DESCRIPTION OF THE TASK » Return only the lines of the listing below that run from the line with "- one for clients" through the line with "- I read the", both ends included, exactly as written.

DATA EXCERPTS »

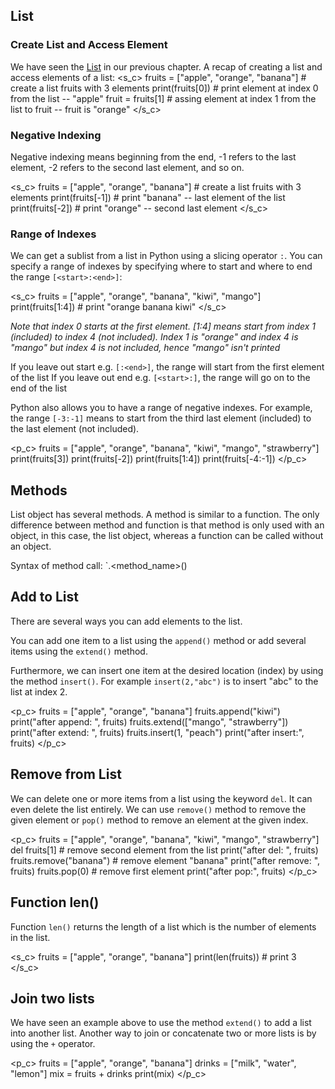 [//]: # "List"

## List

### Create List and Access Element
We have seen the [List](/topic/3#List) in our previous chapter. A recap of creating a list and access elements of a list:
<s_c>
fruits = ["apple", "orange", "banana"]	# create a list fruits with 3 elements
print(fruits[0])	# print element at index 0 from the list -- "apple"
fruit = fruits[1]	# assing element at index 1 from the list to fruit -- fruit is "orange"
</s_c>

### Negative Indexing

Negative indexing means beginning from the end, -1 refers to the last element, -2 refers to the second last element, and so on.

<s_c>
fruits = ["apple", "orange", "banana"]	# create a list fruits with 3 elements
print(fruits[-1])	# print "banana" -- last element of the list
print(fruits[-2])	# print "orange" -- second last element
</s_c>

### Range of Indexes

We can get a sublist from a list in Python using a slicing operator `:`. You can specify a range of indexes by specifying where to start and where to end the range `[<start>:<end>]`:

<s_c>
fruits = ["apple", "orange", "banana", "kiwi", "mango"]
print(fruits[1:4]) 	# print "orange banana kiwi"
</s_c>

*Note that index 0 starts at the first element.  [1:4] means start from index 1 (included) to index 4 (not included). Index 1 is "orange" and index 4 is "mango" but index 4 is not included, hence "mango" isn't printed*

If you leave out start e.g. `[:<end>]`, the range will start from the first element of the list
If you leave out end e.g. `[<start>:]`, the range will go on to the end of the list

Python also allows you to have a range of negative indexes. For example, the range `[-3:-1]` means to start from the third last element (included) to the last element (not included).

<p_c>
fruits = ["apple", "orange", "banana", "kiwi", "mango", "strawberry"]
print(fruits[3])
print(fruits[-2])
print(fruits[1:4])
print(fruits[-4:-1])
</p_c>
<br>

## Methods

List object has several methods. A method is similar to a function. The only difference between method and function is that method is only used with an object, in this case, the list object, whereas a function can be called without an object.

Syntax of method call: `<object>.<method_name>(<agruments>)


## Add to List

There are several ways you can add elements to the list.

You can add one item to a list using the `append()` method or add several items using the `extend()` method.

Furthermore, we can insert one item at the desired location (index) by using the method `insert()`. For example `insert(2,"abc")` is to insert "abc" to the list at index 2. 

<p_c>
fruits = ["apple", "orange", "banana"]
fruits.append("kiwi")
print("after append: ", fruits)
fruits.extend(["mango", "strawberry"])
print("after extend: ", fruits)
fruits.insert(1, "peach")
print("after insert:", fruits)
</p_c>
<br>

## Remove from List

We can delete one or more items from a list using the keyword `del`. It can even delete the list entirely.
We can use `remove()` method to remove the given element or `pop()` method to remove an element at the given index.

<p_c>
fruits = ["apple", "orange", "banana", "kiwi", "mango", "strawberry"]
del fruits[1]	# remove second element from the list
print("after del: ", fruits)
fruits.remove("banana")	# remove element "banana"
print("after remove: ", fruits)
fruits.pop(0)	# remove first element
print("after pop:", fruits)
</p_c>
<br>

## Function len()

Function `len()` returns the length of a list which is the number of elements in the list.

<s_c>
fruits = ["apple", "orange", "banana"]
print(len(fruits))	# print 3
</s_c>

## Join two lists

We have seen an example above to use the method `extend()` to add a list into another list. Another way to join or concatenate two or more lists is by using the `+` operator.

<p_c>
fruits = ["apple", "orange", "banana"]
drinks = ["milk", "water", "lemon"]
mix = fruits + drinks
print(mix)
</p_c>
...
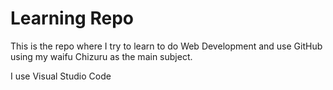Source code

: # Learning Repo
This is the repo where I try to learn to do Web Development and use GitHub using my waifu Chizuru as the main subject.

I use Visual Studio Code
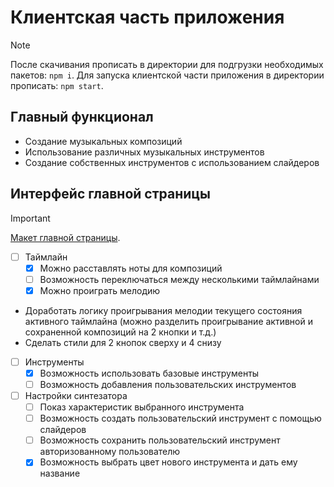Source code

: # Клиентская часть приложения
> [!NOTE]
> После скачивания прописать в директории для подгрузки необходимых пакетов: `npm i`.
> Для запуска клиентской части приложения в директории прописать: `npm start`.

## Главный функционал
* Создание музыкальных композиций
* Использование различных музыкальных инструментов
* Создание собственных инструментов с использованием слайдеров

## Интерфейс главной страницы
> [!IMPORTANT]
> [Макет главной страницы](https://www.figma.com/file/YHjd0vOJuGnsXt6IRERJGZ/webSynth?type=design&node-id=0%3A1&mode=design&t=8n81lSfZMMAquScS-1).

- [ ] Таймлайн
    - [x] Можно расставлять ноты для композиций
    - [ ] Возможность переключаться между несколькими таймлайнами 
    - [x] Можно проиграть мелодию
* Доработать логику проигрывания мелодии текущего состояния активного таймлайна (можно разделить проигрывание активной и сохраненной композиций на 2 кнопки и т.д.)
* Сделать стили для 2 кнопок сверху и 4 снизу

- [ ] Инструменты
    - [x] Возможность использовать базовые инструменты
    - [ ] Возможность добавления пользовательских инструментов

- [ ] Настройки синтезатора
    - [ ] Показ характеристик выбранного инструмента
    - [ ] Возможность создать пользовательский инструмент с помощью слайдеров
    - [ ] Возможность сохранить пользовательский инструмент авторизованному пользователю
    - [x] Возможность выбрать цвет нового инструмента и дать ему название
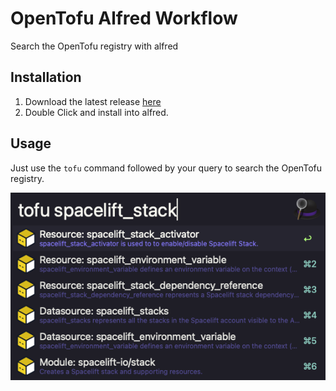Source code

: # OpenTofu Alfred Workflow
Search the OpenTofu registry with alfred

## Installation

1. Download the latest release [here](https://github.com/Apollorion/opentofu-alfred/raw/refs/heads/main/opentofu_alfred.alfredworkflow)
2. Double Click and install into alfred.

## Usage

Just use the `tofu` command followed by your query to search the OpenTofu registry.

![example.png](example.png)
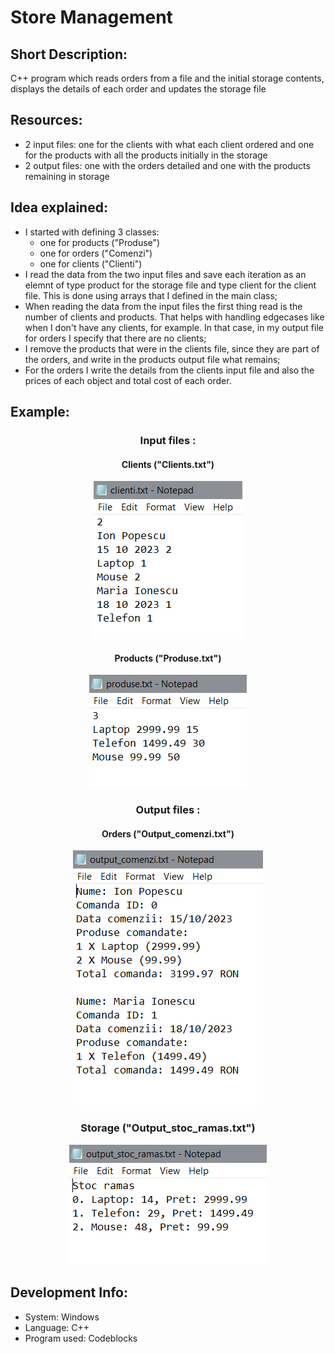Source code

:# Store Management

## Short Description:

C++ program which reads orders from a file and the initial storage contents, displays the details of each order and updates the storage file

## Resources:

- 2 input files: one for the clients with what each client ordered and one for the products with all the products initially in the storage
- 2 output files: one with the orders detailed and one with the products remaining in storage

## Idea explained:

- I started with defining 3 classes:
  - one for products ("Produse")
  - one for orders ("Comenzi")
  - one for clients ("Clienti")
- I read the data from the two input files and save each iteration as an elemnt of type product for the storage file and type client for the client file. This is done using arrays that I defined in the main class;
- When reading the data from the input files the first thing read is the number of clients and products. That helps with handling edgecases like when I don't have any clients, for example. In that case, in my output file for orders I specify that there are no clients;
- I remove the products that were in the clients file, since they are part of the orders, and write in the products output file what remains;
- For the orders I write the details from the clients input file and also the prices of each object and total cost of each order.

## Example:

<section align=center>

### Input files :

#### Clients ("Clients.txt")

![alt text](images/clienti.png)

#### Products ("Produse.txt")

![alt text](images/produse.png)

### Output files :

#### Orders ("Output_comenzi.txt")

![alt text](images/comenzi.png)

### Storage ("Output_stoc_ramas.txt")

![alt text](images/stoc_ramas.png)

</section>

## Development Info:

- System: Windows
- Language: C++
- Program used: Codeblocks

RESULT »
  - one for clients ("Clienti")
- I read the data from the two input files and save each iteration as an elemnt of type product for the storage file and type client for the client file. This is done using arrays that I defined in the main class;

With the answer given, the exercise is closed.